SeaWorld Fights Back at the Critical Documentary 'Blackfish'
When SeaWorld Entertainment emerged as one of the stars of this year’s Sundance Film Festival, it wasn’t the role that the theme park, home of the loveable acrobat orca Shamu, had hoped for. Director Gabriela Cowperthwaite’s powerful Blackfish, which opens today in select markets, focuses on the brutal 2010 killing of veteran trainer Dawn Brancheau by one of the park’s whales. Cowperthwaite gained access to a trove of film footage of incidents at the park and conducted several emotional interviews with former SeaWorld trainers, some of whom knew Brancheau and had worked with Tilikum, the 32-year-old killer whale responsible for her death and those of two other individuals. Spoiler alert: SeaWorld isn’t the hero.

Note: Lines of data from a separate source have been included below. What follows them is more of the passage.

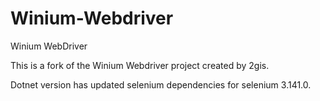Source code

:# Winium-Webdriver
Winium WebDriver

This is a fork of the Winium Webdriver project created by 2gis.

Dotnet version has updated selenium dependencies for selenium 3.141.0.
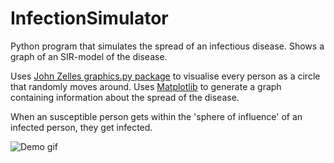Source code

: # InfectionSimulator
Python program that simulates the spread of an infectious disease. Shows a graph of an SIR-model of the disease.

Uses [John Zelles graphics.py package](https://pypi.org/project/graphics.py/) to visualise every person as a circle that randomly moves around.
Uses [Matplotlib](https://matplotlib.org/) to generate a graph containing information about the spread of the disease.

When an susceptible person gets within the 'sphere of influence' of an infected person, they get infected.

![Demo gif](demo.gif)
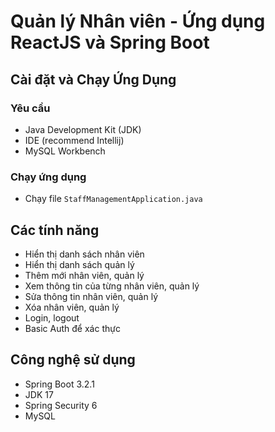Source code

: # Quản lý Nhân viên - Ứng dụng ReactJS và Spring Boot

## Cài đặt và Chạy Ứng Dụng

### Yêu cầu

- Java Development Kit (JDK)
- IDE (recommend Intellij)
- MySQL Workbench

### Chạy ứng dụng
- Chạy file `StaffManagementApplication.java`

## Các tính năng
- Hiển thị danh sách nhân viên
- Hiển thị danh sách quản lý
- Thêm mới nhân viên, quản lý
- Xem thông tin của từng nhân viên, quản lý
- Sửa thông tin nhân viên, quản lý
- Xóa nhân viên, quản lý
- Login, logout
- Basic Auth để xác thực

## Công nghệ sử dụng
- Spring Boot 3.2.1
- JDK 17
- Spring Security 6
- MySQL
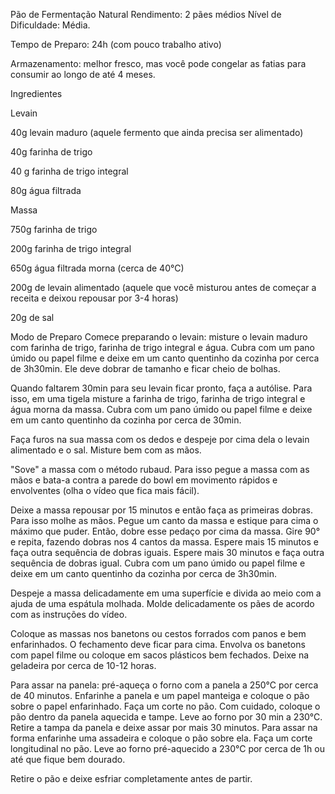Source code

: Pão de Fermentação Natural 
Rendimento: 2 pães médios
Nível de Dificuldade: Média.

Tempo de Preparo: 24h (com pouco trabalho ativo)

Armazenamento: melhor fresco, mas você pode congelar as fatias para consumir ao longo de até 4 meses.


Ingredientes 

Levain 

40g levain maduro (aquele fermento que ainda precisa ser alimentado) 

40g farinha de trigo  

40 g farinha de trigo integral 

80g água filtrada   


Massa 

750g farinha de trigo 

200g farinha de trigo integral 

650g água filtrada morna (cerca de 40°C) 

200g de levain alimentado (aquele que você misturou antes de começar a receita e deixou repousar por 3-4 horas) 

20g de sal


Modo de Preparo 
Comece preparando o levain: misture o levain maduro com farinha de trigo, farinha de trigo integral e água. Cubra com um pano úmido ou papel filme e deixe em um canto quentinho da cozinha por cerca de 3h30min. Ele deve dobrar de tamanho e ficar cheio de bolhas. 

Quando faltarem 30min para seu levain ficar pronto, faça a autólise. Para isso, em uma tigela misture a farinha de trigo, farinha de trigo integral e água morna da massa.  Cubra com um pano úmido ou papel filme e deixe em um canto quentinho da cozinha por cerca de 30min. 

Faça furos na sua massa com os dedos e despeje por cima dela o levain alimentado e o sal. Misture bem com as mãos. 

"Sove" a massa com o método rubaud. Para isso pegue a massa com as mãos e bata-a contra a parede do bowl em movimento rápidos e envolventes (olha o vídeo que fica mais fácil). 

Deixe a massa repousar por 15 minutos e então faça as primeiras dobras. Para isso molhe as mãos. Pegue um canto da massa e estique para cima o máximo que puder. Então, dobre esse pedaço por cima da massa. Gire 90° e repita, fazendo dobras nos 4 cantos da massa. Espere mais 15 minutos e faça outra sequência de dobras iguais. Espere mais 30 minutos e faça outra sequência de dobras igual. Cubra com um pano úmido ou papel filme e deixe em um canto quentinho da cozinha por cerca de 3h30min. 

Despeje a massa delicadamente em uma superfície e divida ao meio com a ajuda de uma espátula molhada. Molde delicadamente os pães de acordo com as instruções do vídeo. 

Coloque as massas nos banetons ou cestos forrados com panos e bem enfarinhados. O fechamento deve ficar para cima. Envolva os banetons com papel filme ou coloque em sacos plásticos bem fechados. Deixe na geladeira por cerca de 10-12 horas. 

Para assar na panela: pré-aqueça o forno com a panela a 250°C por cerca de 40 minutos. Enfarinhe a panela e um papel manteiga e coloque o pão sobre o papel enfarinhado. Faça um corte no pão. Com cuidado, coloque o pão dentro da panela aquecida e tampe. Leve ao forno por 30 min a 230°C. Retire a tampa da panela e deixe assar por mais 30 minutos. Para assar na forma enfarinhe uma assadeira e coloque o pão sobre ela. Faça um corte longitudinal no pão. Leve ao forno pré-aquecido a 230°C por cerca de 1h ou até que fique bem dourado. 

Retire o pão e deixe esfriar completamente antes de partir.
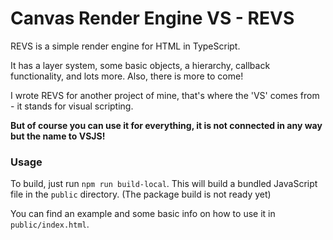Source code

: # Canvas Render Engine VS - REVS

REVS is a simple render engine for HTML in TypeScript.

It has a layer system, some basic objects, a hierarchy, callback functionality, and lots more.
Also, there is more to come!

I wrote REVS for another project of mine, that's where the 'VS' comes from - it stands for visual scripting.

**But of course you can use it for everything, it is not connected in any way but the name to VSJS!**

### Usage

To build, just run `npm run build-local`.
This will build a bundled JavaScript file in the `public` directory.
(The package build is not ready yet)

You can find an example and some basic info on how to use it in `public/index.html`.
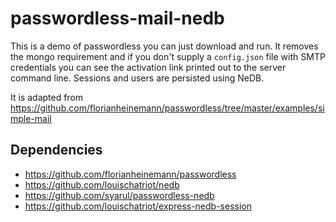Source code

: passwordless-mail-nedb
======================
This is a demo of passwordless you can just download and run. It removes the mongo requirement and if you don't supply a `config.json` file with SMTP credentials you can see the activation link printed out to the server command line. Sessions and users are persisted using NeDB.

It is adapted from https://github.com/florianheinemann/passwordless/tree/master/examples/simple-mail

## Dependencies
* https://github.com/florianheinemann/passwordless
* https://github.com/louischatriot/nedb
* https://github.com/syarul/passwordless-nedb
* https://github.com/louischatriot/express-nedb-session


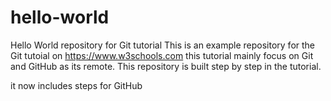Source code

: # hello-world
Hello World repository for Git tutorial
This is an example repository for the Git tutoial on https://www.w3schools.com
this tutorial mainly focus on Git and GitHub as its remote.
This repository is built step by step in the tutorial. 

it now includes steps for GitHub
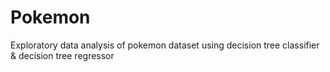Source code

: # Pokemon
Exploratory data analysis of pokemon dataset using decision tree classifier &amp; decision tree regressor
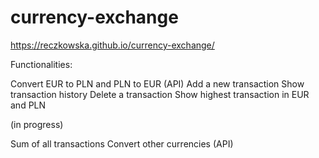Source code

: # currency-exchange


https://reczkowska.github.io/currency-exchange/

Functionalities:

Convert EUR to PLN and PLN to EUR (API)
Add a new transaction
Show transaction history
Delete a transaction
Show highest transaction in EUR and PLN

(in progress)

Sum of all transactions
Convert other currencies (API)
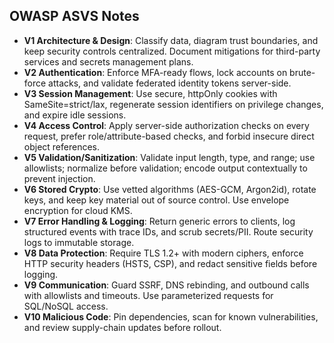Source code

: ## OWASP ASVS Notes
- **V1 Architecture & Design**: Classify data, diagram trust boundaries, and keep security controls centralized. Document mitigations for third-party services and secrets management plans.
- **V2 Authentication**: Enforce MFA-ready flows, lock accounts on brute-force attacks, and validate federated identity tokens server-side.
- **V3 Session Management**: Use secure, httpOnly cookies with SameSite=strict/lax, regenerate session identifiers on privilege changes, and expire idle sessions.
- **V4 Access Control**: Apply server-side authorization checks on every request, prefer role/attribute-based checks, and forbid insecure direct object references.
- **V5 Validation/Sanitization**: Validate input length, type, and range; use allowlists; normalize before validation; encode output contextually to prevent injection.
- **V6 Stored Crypto**: Use vetted algorithms (AES-GCM, Argon2id), rotate keys, and keep key material out of source control. Use envelope encryption for cloud KMS.
- **V7 Error Handling & Logging**: Return generic errors to clients, log structured events with trace IDs, and scrub secrets/PII. Route security logs to immutable storage.
- **V8 Data Protection**: Require TLS 1.2+ with modern ciphers, enforce HTTP security headers (HSTS, CSP), and redact sensitive fields before logging.
- **V9 Communication**: Guard SSRF, DNS rebinding, and outbound calls with allowlists and timeouts. Use parameterized requests for SQL/NoSQL access.
- **V10 Malicious Code**: Pin dependencies, scan for known vulnerabilities, and review supply-chain updates before rollout.
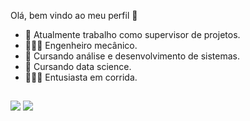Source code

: Olá, bem vindo ao meu perfil 🤟

- 🔭 Atualmente trabalho como supervisor de projetos.
- 👷🏽‍♂️ Engenheiro mecânico.
- 🌱 Cursando análise e desenvolvimento de sistemas.
- 🎲 Cursando data science.
- 🏃🏽‍♂️ Entusiasta em corrida.

##

<div> 

  <a href = "mailto:eduardomirandah9@gmail.com"><img src="https://img.shields.io/badge/-Gmail-%23333?style=for-the-badge&logo=gmail&logoColor=white" target="_blank"></a>
  <a href="https://www.linkedin.com/in/eduardo-miranda-652b3a107" target="_blank"><img src="https://img.shields.io/badge/-LinkedIn-%230077B5?style=for-the-badge&logo=linkedin&logoColor=white" target="_blank"></a> 
  
</div>
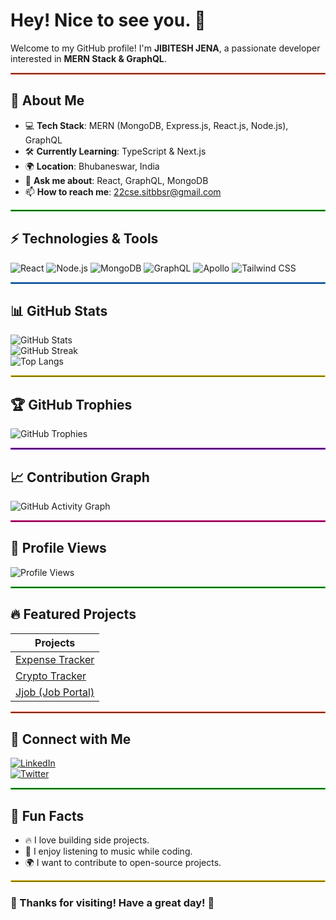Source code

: # Hey! Nice to see you. 👋

Welcome to my GitHub profile! I'm **JIBITESH JENA**, a passionate developer interested in **MERN Stack & GraphQL**.

<hr style="border: 1px solid #FF6347;">  <!-- Colorful separator -->

## 🚀 About Me  
- 💻 **Tech Stack**: MERN (MongoDB, Express.js, React.js, Node.js), GraphQL  
- 🛠 **Currently Learning**: TypeScript & Next.js  
- 🌍 **Location**: Bhubaneswar, India  
- 💬 **Ask me about**: React, GraphQL, MongoDB  
- 📫 **How to reach me**: 22cse.sitbbsr@gmail.com 

<hr style="border: 1px solid #32CD32;">  <!-- Colorful separator -->

## ⚡ Technologies & Tools  
![React](https://img.shields.io/badge/React-20232A?style=for-the-badge&logo=react&logoColor=61DAFB)
![Node.js](https://img.shields.io/badge/Node.js-43853D?style=for-the-badge&logo=node.js&logoColor=white)
![MongoDB](https://img.shields.io/badge/MongoDB-4EA94B?style=for-the-badge&logo=mongodb&logoColor=white)
![GraphQL](https://img.shields.io/badge/GraphQL-E10098?style=for-the-badge&logo=graphql&logoColor=white)
![Apollo](https://img.shields.io/badge/Apollo_GraphQL-311C87?style=for-the-badge&logo=apollo-graphql&logoColor=white)
![Tailwind CSS](https://img.shields.io/badge/TailwindCSS-38B2AC?style=for-the-badge&logo=tailwind-css&logoColor=white)

<hr style="border: 1px solid #1E90FF;">  <!-- Colorful separator -->

## 📊 GitHub Stats  
![GitHub Stats](https://github-readme-stats.vercel.app/api?username=jibijen&show_icons=true&theme=dark)  
![GitHub Streak](https://github-readme-streak-stats.herokuapp.com/?user=jibijen&theme=dark)  
![Top Langs](https://github-readme-stats.vercel.app/api/top-langs/?username=jibijen&layout=compact&theme=dark)  

<hr style="border: 1px solid #FFD700;">  <!-- Colorful separator -->

## 🏆 GitHub Trophies  
![GitHub Trophies](https://github-profile-trophy.vercel.app/?username=jibijen&theme=darkhub&no-frame=true&margin-w=5)

<hr style="border: 1px solid #9400D3;">  <!-- Colorful separator -->

## 📈 Contribution Graph  
![GitHub Activity Graph](https://github-readme-activity-graph.vercel.app/graph?username=jibijen&theme=react-dark&hide_border=true&area=true)  

<hr style="border: 1px solid #FF1493;">  <!-- Colorful separator -->

## 🚀 Profile Views  
![Profile Views](https://komarev.com/ghpvc/?username=jibijen&color=blue&style=flat)  

<hr style="border: 1px solid #32CD32;">  <!-- Colorful separator -->

## 🔥 Featured Projects  
| Projects 
|----------|
| [Expense Tracker](https://github.com/jibijen/CashFlow) 
| [Crypto Tracker](https://github.com/jibijen/crypto-tracker) 
| [Jjob (Job Portal)](https://github.com/jibijen/jjob) 

<hr style="border: 1px solid #FF6347;">  <!-- Colorful separator -->

## 💬 Connect with Me  
[![LinkedIn](https://img.shields.io/badge/LinkedIn-blue?style=for-the-badge&logo=linkedin&logoColor=white)](https://www.linkedin.com/in/jibitesh-jena-072102248/)  
[![Twitter](https://img.shields.io/badge/Twitter-blue?style=for-the-badge&logo=twitter&logoColor=white)](https://x.com/JibiteshJ)

<hr style="border: 1px solid #32CD32;">  <!-- Colorful separator -->

## 🎯 Fun Facts  
- 🔥 I love building side projects.  
- 🎵 I enjoy listening to music while coding.  
- 🌍 I want to contribute to open-source projects.

<hr style="border: 1px solid #FFD700;">  <!-- Colorful separator -->

### 🌟 Thanks for visiting! Have a great day! 🚀
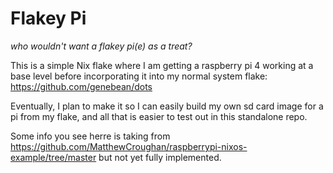 # Flakey Pi

_who wouldn't want a flakey pi(e) as a treat?_

This is a simple Nix flake where I am getting a raspberry pi 4 working at a base level before incorporating it into my normal system flake: https://github.com/genebean/dots

Eventually, I plan to make it so I can easily build my own sd card image for a pi from my flake, and all that is easier to test out in this standalone repo.

Some info you see herre is taking from https://github.com/MatthewCroughan/raspberrypi-nixos-example/tree/master but not yet fully implemented.

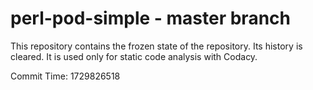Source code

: # perl-pod-simple - master branch

This repository contains the frozen state of the repository.
Its history is cleared. It is used only for static code
analysis with Codacy.

Commit Time: 1729826518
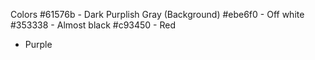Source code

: Colors
#61576b - Dark Purplish Gray (Background)
#ebe6f0 - Off white
#353338 - Almost black
#c93450 - Red

- Purple
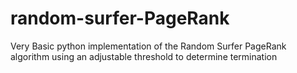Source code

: # random-surfer-PageRank
Very Basic python implementation of the Random Surfer PageRank algorithm using an adjustable threshold to determine termination
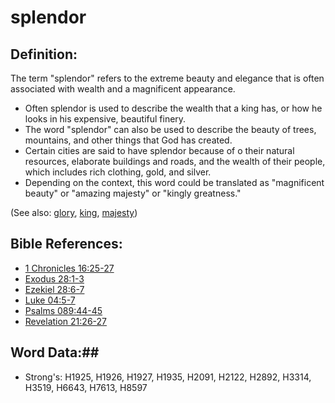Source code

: # splendor #

## Definition: ##

The term "splendor" refers to the extreme beauty and elegance that is often associated with wealth and a magnificent appearance.

* Often splendor is used to describe the wealth that a king has, or how he looks in his expensive, beautiful finery.
* The word "splendor" can also be used to describe the beauty of trees, mountains, and other things that God has created.
* Certain cities are said to have splendor because of o their natural resources, elaborate buildings and roads, and the wealth of their people, which includes rich clothing, gold, and silver.
* Depending on the context, this word could be translated as "magnificent beauty" or "amazing majesty" or "kingly greatness."

(See also: [glory](../kt/glory.md), [king](king.md), [majesty](../kt/majesty.md))

## Bible References: ##

* [1 Chronicles 16:25-27](rc://en/tn/help/1ch/16/25)
* [Exodus 28:1-3](rc://en/tn/help/exo/28/01)
* [Ezekiel 28:6-7](rc://en/tn/help/ezk/28/06)
* [Luke 04:5-7](rc://en/tn/help/luk/04/05)
* [Psalms 089:44-45](rc://en/tn/help/psa/089/044)
* [Revelation 21:26-27](rc://en/tn/help/rev/21/26)

## Word Data:##

* Strong's: H1925, H1926, H1927, H1935, H2091, H2122, H2892, H3314, H3519, H6643, H7613, H8597
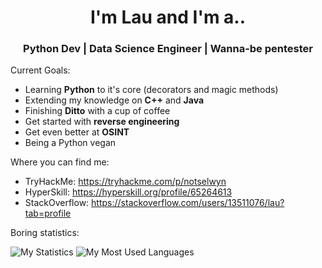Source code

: <h1 align="center"> I'm <b>Lau</b> and I'm a.. </h1>
<h3 align="center"> Python Dev | Data Science Engineer | Wanna-be pentester </h3>

Current Goals:
- Learning <b>Python</b> to it's core (decorators and magic methods)
- Extending my knowledge on <b>C++</b> and <b>Java</b>
- Finishing <b>Ditto</b> with a cup of coffee
- Get started with <b>reverse engineering</b>
- Get even better at <b>OSINT</b>
- Being a Python vegan

Where you can find me:
- TryHackMe: https://tryhackme.com/p/notselwyn
- HyperSkill: https://hyperskill.org/profile/65264613
- StackOverflow: https://stackoverflow.com/users/13511076/lau?tab=profile

Boring statistics:

![My Statistics](https://raw.githubusercontent.com/Notselwyn/GitHubStats/f7246f3385f87d7c3517dfb640dec2a354cdda3c/generated/overview.svg?token=AQLQDNXO5BNJRRMSTNX6NWLAJD22O)
![My Most Used Languages](https://raw.githubusercontent.com/Notselwyn/GitHubStats/f7246f3385f87d7c3517dfb640dec2a354cdda3c/generated/languages.svg?token=AQLQDNXUITPNOGB7YNB7Z7DAJEDGO)
<!--
Here are some ideas to get you started:

- 🔭 I’m currently working on ...
- 🌱 I’m currently learning ...
- 👯 I’m looking to collaborate on ...
- 🤔 I’m looking for help with ...
- 💬 Ask me about ...
- 📫 How to reach me: ...
- 😄 Pronouns: ...
- ⚡ Fun fact: ...
-->
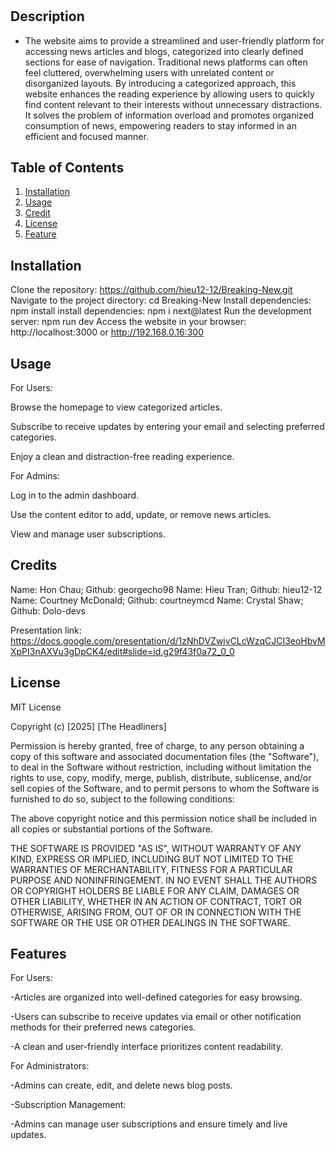 # <Project-2 Breaking News>

## Description

- The website aims to provide a streamlined and user-friendly platform for accessing news articles and blogs, categorized into clearly defined sections for ease of navigation. Traditional news platforms can often feel cluttered, overwhelming users with unrelated content or disorganized layouts. By introducing a categorized approach, this website enhances the reading experience by allowing users to quickly find content relevant to their interests without unnecessary distractions. It solves the problem of information overload and promotes organized consumption of news, empowering readers to stay informed in an efficient and focused manner.


## Table of Contents
1. [Installation](#installation)
2. [Usage](*Usage)
3. [Credit](#credit)
4. [License](#license)
5. [Feature](#Feature)

## Installation

Clone the repository: https://github.com/hieu12-12/Breaking-New.git Navigate to the project directory: cd Breaking-New Install dependencies: npm install install dependencies: npm i next@latest Run the development server: npm run dev Access the website in your browser: http://localhost:3000 or http://192.168.0.16:300


## Usage

For Users:

Browse the homepage to view categorized articles.

Subscribe to receive updates by entering your email and selecting preferred categories.

Enjoy a clean and distraction-free reading experience.

For Admins:

Log in to the admin dashboard.

Use the content editor to add, update, or remove news articles.

View and manage user subscriptions.

## Credits

Name: Hon Chau; Github: georgecho98
Name: Hieu Tran; Github: hieu12-12
Name: Courtney McDonald; Github: courtneymcd
Name: Crystal Shaw; Github: Dolo-devs

Presentation link: https://docs.google.com/presentation/d/1zNhDVZwjvCLcWzqCJCI3eoHbvMXpPI3nAXVu3gDpCK4/edit#slide=id.g29f43f0a72_0_0

## License

MIT License

Copyright (c) [2025] [The Headliners]

Permission is hereby granted, free of charge, to any person obtaining a copy
of this software and associated documentation files (the "Software"), to deal
in the Software without restriction, including without limitation the rights
to use, copy, modify, merge, publish, distribute, sublicense, and/or sell
copies of the Software, and to permit persons to whom the Software is
furnished to do so, subject to the following conditions:

The above copyright notice and this permission notice shall be included in all
copies or substantial portions of the Software.

THE SOFTWARE IS PROVIDED "AS IS", WITHOUT WARRANTY OF ANY KIND, EXPRESS OR
IMPLIED, INCLUDING BUT NOT LIMITED TO THE WARRANTIES OF MERCHANTABILITY,
FITNESS FOR A PARTICULAR PURPOSE AND NONINFRINGEMENT. IN NO EVENT SHALL THE
AUTHORS OR COPYRIGHT HOLDERS BE LIABLE FOR ANY CLAIM, DAMAGES OR OTHER
LIABILITY, WHETHER IN AN ACTION OF CONTRACT, TORT OR OTHERWISE, ARISING FROM,
OUT OF OR IN CONNECTION WITH THE SOFTWARE OR THE USE OR OTHER DEALINGS IN THE
SOFTWARE.


## Features

For Users:

-Articles are organized into well-defined categories for easy browsing.

-Users can subscribe to receive updates via email or other notification methods for their preferred news categories.

-A clean and user-friendly interface prioritizes content readability.

For Administrators:

-Admins can create, edit, and delete news blog posts.

-Subscription Management:

-Admins can manage user subscriptions and ensure timely and live updates.
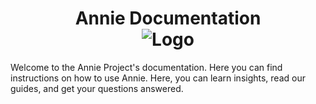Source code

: <h1 align="center">Annie Documentation<br/>
  <img src="https://raw.githubusercontent.com/annieapp/annie/master/docs/images/logo512x512.png" alt="Logo"></img>
</h1>

Welcome to the Annie Project's documentation. Here you can find instructions on how to use Annie.
Here, you can learn insights, read our guides, and get your questions answered.
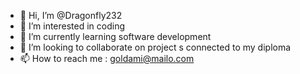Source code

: - 👋 Hi, I’m @Dragonfly232
- 👀 I’m interested in coding
- 🌱 I’m currently learning software development
- 💞️ I’m looking to collaborate on project s connected to my diploma
- 📫 How to reach me : goldami@mailo.com

<!---
Dragonfly232/Dragonfly232 is a ✨ special ✨ repository because its `README.md` (this file) appears on your GitHub profile.
You can click the Preview link to take a look at your changes.
--->
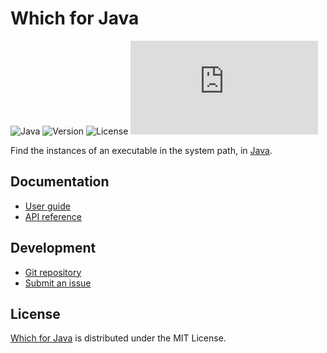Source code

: # Which for Java
![Java](https://badgen.net/badge/java/%3E%3D17.0.0/green) ![Version](https://badgen.net/badge/project/v2.0.0/blue) ![License](https://badgen.net/badge/license/MIT/blue) ![Coverage](https://badgen.net/codecov/c/github/cedx/which.java)

Find the instances of an executable in the system path, in [Java](https://www.oracle.com/java).

## Documentation
- [User guide](https://cedx.github.io/which.java)
- [API reference](https://cedx.github.io/which.java/api)

## Development
- [Git repository](https://github.com/cedx/which.java)
- [Submit an issue](https://github.com/cedx/which.java/issues)

## License
[Which for Java](https://github.com/cedx/which.java) is distributed under the MIT License.

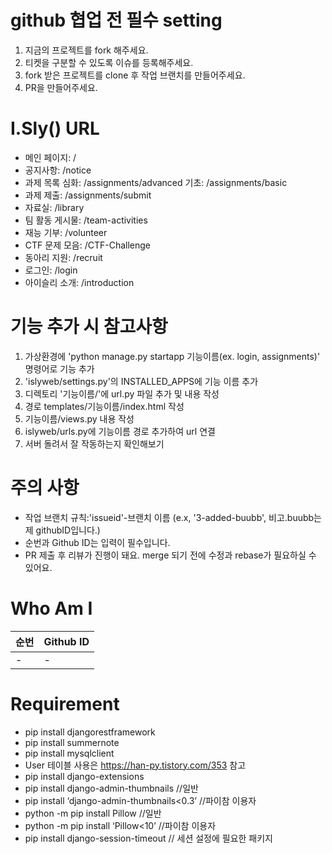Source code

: # github 협업 전 필수 setting

1. 지금의 프로젝트를 fork 해주세요.
2. 티켓을 구분할 수 있도록 이슈를 등록해주세요.
3. fork 받은 프로젝트를 clone 후 작업 브랜치를 만들어주세요.
4. PR을 만들어주세요.

# I.Sly() URL 

- 메인 페이지: /
- 공지사항: /notice
- 과제 목록
    심화: /assignments/advanced
    기초: /assignments/basic
- 과제 제출: /assignments/submit
- 자료실: /library
- 팀 활동 게시물: /team-activities
- 재능 기부: /volunteer
- CTF 문제 모음: /CTF-Challenge
- 동아리 지원: /recruit
- 로그인: /login
- 아이슬리 소개: /introduction

# 기능 추가 시 참고사항

1. 가상환경에 'python manage.py startapp 기능이름(ex. login, assignments)' 명령어로 기능 추가
2. 'islyweb/settings.py'의 INSTALLED_APPS에 기능 이름 추가
3. 디렉토리 '기능이름/'에 url.py 파일 추가 및 내용 작성
4. 경로 templates/기능이름/index.html 작성
5. 기능이름/views.py 내용 작성
6. islyweb/urls.py에 기능이름 경로 추가하여 url 연결
7. 서버 돌려서 잘 작동하는지 확인해보기

# 주의 사항

- 작업 브랜치 규칙:'issueid'-브랜치 이름 (e.x, '3-added-buubb', 비고.buubb는 제 githubID입니다.)
- 순번과 Github ID는 입력이 필수입니다.
- PR 제출 후 리뷰가 진행이 돼요. merge 되기 전에 수정과 rebase가 필요하실 수 있어요.  

# Who Am I

| 순번 | Github ID | 
| ---- | --------- |
| - | - |

# Requirement
- pip install djangorestframework
- pip install summernote
- pip install mysqlclient
- User 테이블 사용은 https://han-py.tistory.com/353 참고
- pip install django-extensions
- pip install django-admin-thumbnails //일반
- pip install ‘django-admin-thumbnails<0.3’ //파이참 이용자
- python -m pip install Pillow //일반
- python -m pip install ‘Pillow<10’ //파이참 이용자
- pip install django-session-timeout // 세션 설정에 필요한 패키지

Among other things, Blackfish suggests that the company has spread misinformation about orca-related incidents, including Brancheau’s death. Last year the Occupational Safety and Health Administration (OSHA) cited SeaWorld for two violations related to the untimely episode. The film also makes a broader, impassioned plea against orca captivity, voicing concerns that separating such intelligent and socially complex mammals from their families—and forcing them to perform tricks in exchange for food—constitutes slavery. “I thought I was making a completely different movie about human beings and their animals,” says Cowperthwaite, who says she wasn’t an activist but “an ordinary mother who used to take her kids to SeaWorld” at the time she decided to make the film. “After two years, having learned what I’ve learned,” she says, “I now feel that killer whale captivity needs to come to an end.”